Question: Do you remember when you first got the idea in your head that you could actually become the world Heavyweight champion?

Lennox Lewis: “For me, it was a long journey. I realized it was going to be lots of curves and bumps and hills – I just wanted to make it to the top. In the amateurs, it was the East Germans, Russians and Cubans. I had to try to find the way to beat each one. What’s his weakness? Go to the body. Then I’d try that way to beat them. This guy can’t take a right hand. Then I’d just train that way to beat him. My fear was losing. How do I win? How do I prepare to win? Then I would prepare in this manner. Tyson didn’t have an extensive (international) amateur career like I did. A lot of people don’t realize how that helps you. I’ll try to put it like this: after about 25 fights you don’t always have to keep going to the bathroom before the fight. Then after you get over that, you still get the butterflies before the fight. Then you eventually get over that and the butterflies are gone. You no longer get nervous or scared before fights. Then you have enough experience where, before the fight, you can start to break down the fights – what do I need to do? How do I beat him?”
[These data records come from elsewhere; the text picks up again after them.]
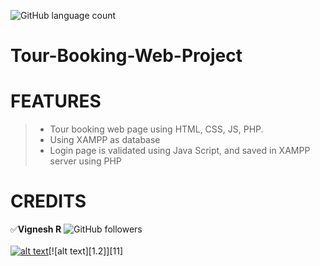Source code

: ![GitHub language count](https://img.shields.io/github/languages/count/mr-anonymous-official/The-Sniper?style=plastic)

[1.1]: https://img.icons8.com/ios-filled/25/000000/instagram-new.png
[1]: https://www.instagram.com/_vignesh_

# Tour-Booking-Web-Project 

# FEATURES
> * Tour booking web page using HTML, CSS, JS, PHP.
> * Using XAMPP as database  
> * Login page is validated using Java Script, and saved in XAMPP server using PHP

# CREDITS  
:white_check_mark:**Vignesh R**
![GitHub followers](https://img.shields.io/github/followers/codervignesh?label=mr-anonymous-official&style=social) <br/>
<br/>
[![alt text][1.1]][1][![alt text][1.2]][11] <br/>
Question: Who was the most talented boxer you faced?

Lennox Lewis: “[Pause]…I don’t know. It’s funny. Razor Ruddock was real talented, when I first came on the scene. He had a great jab. He had an excellent jab. It was like a right hand. He actually was a converted southpaw. But then he started lifting weights and his style changed.”
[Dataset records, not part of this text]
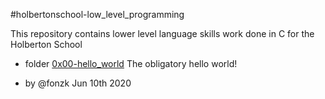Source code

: #holbertonschool-low_level_programming

This repository contains lower level language skills work done in C  for the Holberton School 

  - folder [0x00-hello_world](./0x00-hello_world) 
     The obligatory hello world!
     
          
* by @fonzk Jun 10th 2020

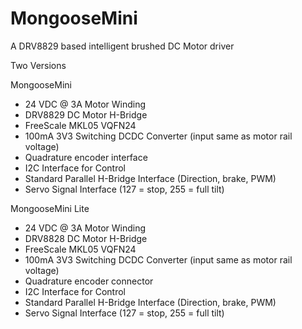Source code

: # MongooseMini
A DRV8829 based intelligent brushed DC Motor driver

Two Versions

MongooseMini
- 24 VDC @ 3A Motor Winding
- DRV8829 DC Motor H-Bridge
- FreeScale MKL05 VQFN24
- 100mA 3V3 Switching DCDC Converter (input same as motor rail voltage)
- Quadrature encoder interface
- I2C Interface for Control
- Standard Parallel H-Bridge Interface (Direction, brake, PWM)
- Servo Signal Interface (127 = stop, 255 = full tilt)

MongooseMini Lite
- 24 VDC @ 3A Motor Winding
- DRV8828 DC Motor H-Bridge
- FreeScale MKL05 VQFN24
- 100mA 3V3 Switching DCDC Converter (input same as motor rail voltage)
- Quadrature encoder connector
- I2C Interface for Control
- Standard Parallel H-Bridge Interface (Direction, brake, PWM)
- Servo Signal Interface (127 = stop, 255 = full tilt)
Question: How did the public’s treatment of you change after the Tyson fight?

Lennox Lewis: “The main thing about that – I was trying to retire a year before. But I couldn’t because I never fought Tyson. For us to never have met, people would always say if I was like getting a haircut, Yo, you never fought Tyson. I was stuck on that image of Tyson. I had to fight him. In a sense, it’s kind of weird. A lot of fans said I should give him another chance, they want to see it again. I’m like, They want to see that fight again?! They felt that Tyson wasn’t right, if he trained longer he’d do better. The way I see it is, when I saw Tyson knocking everybody out on TV, I thought, He’s goooood. But when I saw him in person, he didn’t look as awesome. It’s like in the amateurs. Fighters used to be afraid of the Russians, Cubans but then I’d figure them out and figure out how to beat them. Tyson was the same way. As good as he was, he was always more one-dimensional. I was five-dimensional.”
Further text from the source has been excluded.